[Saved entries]
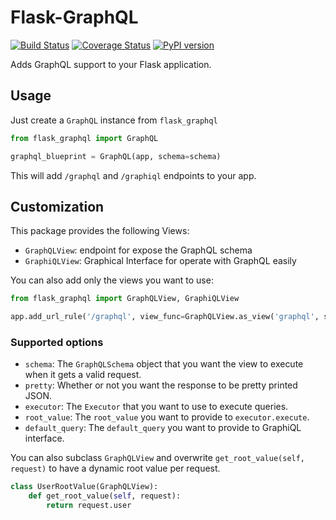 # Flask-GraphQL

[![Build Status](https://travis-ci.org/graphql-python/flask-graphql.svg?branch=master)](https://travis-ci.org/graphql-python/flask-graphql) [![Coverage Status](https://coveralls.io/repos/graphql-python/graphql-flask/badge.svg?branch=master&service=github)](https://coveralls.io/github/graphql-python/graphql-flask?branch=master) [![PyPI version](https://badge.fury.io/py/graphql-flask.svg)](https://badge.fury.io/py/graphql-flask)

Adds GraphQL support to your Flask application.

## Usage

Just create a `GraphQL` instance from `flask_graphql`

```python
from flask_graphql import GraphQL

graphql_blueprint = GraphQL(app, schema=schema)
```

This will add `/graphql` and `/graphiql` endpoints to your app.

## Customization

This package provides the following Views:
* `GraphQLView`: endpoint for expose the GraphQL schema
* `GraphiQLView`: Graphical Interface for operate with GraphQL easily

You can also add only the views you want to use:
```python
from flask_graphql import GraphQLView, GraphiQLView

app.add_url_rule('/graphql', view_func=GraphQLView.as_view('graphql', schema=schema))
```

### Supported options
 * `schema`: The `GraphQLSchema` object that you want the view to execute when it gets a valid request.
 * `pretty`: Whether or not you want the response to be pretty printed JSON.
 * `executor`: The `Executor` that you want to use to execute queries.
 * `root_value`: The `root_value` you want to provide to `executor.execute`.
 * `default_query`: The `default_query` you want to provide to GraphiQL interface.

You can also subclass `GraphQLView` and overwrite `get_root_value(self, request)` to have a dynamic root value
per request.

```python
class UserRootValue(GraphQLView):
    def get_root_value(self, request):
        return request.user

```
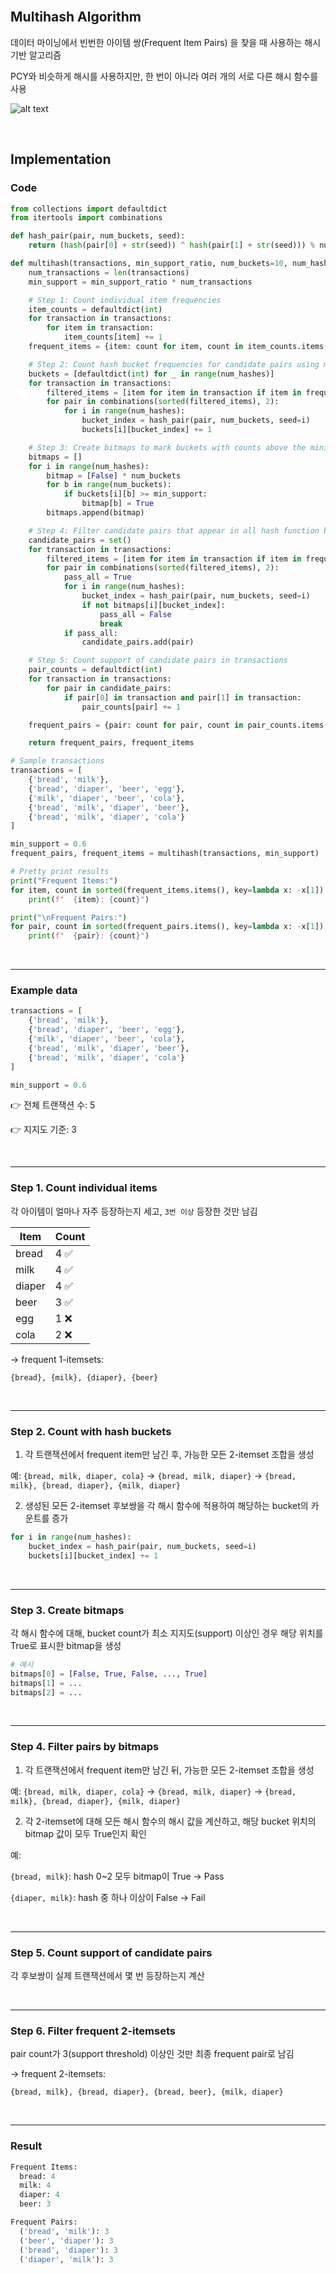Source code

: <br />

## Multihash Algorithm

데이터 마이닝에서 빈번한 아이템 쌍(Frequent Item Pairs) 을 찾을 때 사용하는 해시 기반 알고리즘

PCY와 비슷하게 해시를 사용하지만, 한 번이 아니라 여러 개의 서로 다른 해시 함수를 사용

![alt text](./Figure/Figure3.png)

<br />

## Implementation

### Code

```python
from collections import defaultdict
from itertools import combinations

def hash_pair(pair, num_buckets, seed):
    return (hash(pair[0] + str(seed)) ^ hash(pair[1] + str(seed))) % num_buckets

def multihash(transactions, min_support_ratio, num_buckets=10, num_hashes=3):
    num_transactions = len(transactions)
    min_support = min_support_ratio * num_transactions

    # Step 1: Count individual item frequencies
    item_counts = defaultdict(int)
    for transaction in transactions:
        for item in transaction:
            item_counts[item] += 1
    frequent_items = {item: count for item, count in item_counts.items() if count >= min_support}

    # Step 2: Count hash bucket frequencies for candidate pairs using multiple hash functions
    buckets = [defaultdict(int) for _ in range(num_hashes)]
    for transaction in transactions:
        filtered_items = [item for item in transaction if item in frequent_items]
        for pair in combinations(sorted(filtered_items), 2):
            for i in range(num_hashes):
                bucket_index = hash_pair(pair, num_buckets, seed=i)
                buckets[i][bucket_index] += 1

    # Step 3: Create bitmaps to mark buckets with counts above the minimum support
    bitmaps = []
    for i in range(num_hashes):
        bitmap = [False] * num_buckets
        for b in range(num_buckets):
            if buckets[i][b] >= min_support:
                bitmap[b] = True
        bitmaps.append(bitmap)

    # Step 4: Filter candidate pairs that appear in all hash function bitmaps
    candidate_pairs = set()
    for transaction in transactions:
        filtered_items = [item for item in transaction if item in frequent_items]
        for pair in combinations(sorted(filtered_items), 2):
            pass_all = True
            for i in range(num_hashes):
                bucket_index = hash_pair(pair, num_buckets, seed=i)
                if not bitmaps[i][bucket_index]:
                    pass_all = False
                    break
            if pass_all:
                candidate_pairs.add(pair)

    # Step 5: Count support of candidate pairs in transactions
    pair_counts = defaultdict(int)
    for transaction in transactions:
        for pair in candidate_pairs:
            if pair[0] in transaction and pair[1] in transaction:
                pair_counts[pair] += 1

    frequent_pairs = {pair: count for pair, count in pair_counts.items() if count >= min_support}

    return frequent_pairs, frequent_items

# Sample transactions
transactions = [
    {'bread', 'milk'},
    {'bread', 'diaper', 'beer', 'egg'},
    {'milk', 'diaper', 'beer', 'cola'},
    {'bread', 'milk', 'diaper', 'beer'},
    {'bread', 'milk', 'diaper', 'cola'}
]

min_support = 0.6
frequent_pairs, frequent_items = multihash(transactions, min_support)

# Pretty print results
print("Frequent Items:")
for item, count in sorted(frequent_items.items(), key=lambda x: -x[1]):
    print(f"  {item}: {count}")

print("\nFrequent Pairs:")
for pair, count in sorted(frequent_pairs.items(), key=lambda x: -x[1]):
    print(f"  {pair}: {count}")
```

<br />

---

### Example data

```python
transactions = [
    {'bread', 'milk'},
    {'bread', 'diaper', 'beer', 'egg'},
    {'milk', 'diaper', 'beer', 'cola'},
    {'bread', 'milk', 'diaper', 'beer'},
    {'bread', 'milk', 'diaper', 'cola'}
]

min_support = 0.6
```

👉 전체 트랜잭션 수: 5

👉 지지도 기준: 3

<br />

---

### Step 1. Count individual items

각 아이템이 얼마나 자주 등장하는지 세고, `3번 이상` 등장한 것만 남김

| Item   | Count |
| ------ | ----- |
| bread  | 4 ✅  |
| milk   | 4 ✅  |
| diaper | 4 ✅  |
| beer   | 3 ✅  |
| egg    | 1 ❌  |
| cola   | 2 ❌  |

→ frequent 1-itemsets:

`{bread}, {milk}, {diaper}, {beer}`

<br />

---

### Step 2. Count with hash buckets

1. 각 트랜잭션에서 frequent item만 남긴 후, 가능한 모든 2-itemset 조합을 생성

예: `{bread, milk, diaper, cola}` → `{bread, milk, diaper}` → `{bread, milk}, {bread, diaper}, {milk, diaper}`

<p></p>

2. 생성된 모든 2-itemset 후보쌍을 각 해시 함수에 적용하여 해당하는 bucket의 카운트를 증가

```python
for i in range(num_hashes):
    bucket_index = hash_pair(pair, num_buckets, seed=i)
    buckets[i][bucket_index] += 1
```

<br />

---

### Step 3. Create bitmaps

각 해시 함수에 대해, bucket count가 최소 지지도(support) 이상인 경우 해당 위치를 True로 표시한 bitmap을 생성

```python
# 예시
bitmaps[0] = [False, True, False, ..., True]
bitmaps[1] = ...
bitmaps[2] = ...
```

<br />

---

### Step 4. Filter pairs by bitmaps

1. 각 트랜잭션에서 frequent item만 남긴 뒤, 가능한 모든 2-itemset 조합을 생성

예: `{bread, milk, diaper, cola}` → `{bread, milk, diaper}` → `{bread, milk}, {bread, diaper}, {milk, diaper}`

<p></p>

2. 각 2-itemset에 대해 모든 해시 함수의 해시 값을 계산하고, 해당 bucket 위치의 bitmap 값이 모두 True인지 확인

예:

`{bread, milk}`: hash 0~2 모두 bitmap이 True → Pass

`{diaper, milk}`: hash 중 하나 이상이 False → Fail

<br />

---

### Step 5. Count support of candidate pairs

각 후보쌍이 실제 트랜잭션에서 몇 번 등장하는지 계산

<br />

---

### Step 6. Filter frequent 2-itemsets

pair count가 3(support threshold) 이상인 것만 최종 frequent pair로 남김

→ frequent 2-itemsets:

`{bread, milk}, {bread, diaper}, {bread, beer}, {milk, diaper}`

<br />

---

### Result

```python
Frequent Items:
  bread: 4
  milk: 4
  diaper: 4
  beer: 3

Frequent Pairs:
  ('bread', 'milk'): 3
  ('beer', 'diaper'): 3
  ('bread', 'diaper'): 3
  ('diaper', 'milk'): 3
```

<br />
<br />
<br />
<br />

---

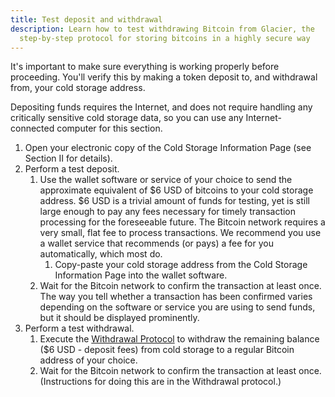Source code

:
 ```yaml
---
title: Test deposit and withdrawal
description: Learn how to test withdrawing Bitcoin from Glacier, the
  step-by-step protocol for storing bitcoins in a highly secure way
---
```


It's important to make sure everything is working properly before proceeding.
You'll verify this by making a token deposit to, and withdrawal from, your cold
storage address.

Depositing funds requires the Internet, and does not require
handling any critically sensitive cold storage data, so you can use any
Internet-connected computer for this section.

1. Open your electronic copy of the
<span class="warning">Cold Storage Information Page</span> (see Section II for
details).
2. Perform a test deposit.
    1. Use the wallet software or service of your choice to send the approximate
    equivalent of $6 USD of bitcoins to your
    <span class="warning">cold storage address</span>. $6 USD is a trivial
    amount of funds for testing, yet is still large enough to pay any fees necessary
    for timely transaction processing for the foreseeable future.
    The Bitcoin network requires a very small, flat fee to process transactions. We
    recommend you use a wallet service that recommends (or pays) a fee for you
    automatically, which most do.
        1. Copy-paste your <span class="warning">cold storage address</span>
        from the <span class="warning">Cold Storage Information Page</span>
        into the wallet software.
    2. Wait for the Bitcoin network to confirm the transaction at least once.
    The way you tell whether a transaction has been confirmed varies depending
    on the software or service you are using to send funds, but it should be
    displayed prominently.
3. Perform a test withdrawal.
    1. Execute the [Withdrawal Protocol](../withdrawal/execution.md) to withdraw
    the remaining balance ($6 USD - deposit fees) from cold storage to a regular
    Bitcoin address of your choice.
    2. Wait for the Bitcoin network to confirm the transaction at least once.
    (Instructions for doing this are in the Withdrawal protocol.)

_TASK DIRECTIONS:_ Using the data above, reproduce exactly the lines from the line that contains "You'll verify this" through the line that contains "is a trivial", including both.

_TASK OUTPUT:_
You'll verify this by making a token deposit to, and withdrawal from, your cold
storage address.

Depositing funds requires the Internet, and does not require
handling any critically sensitive cold storage data, so you can use any
Internet-connected computer for this section.

1. Open your electronic copy of the
<span class="warning">Cold Storage Information Page</span> (see Section II for
details).
2. Perform a test deposit.
    1. Use the wallet software or service of your choice to send the approximate
    equivalent of $6 USD of bitcoins to your
    <span class="warning">cold storage address</span>. $6 USD is a trivial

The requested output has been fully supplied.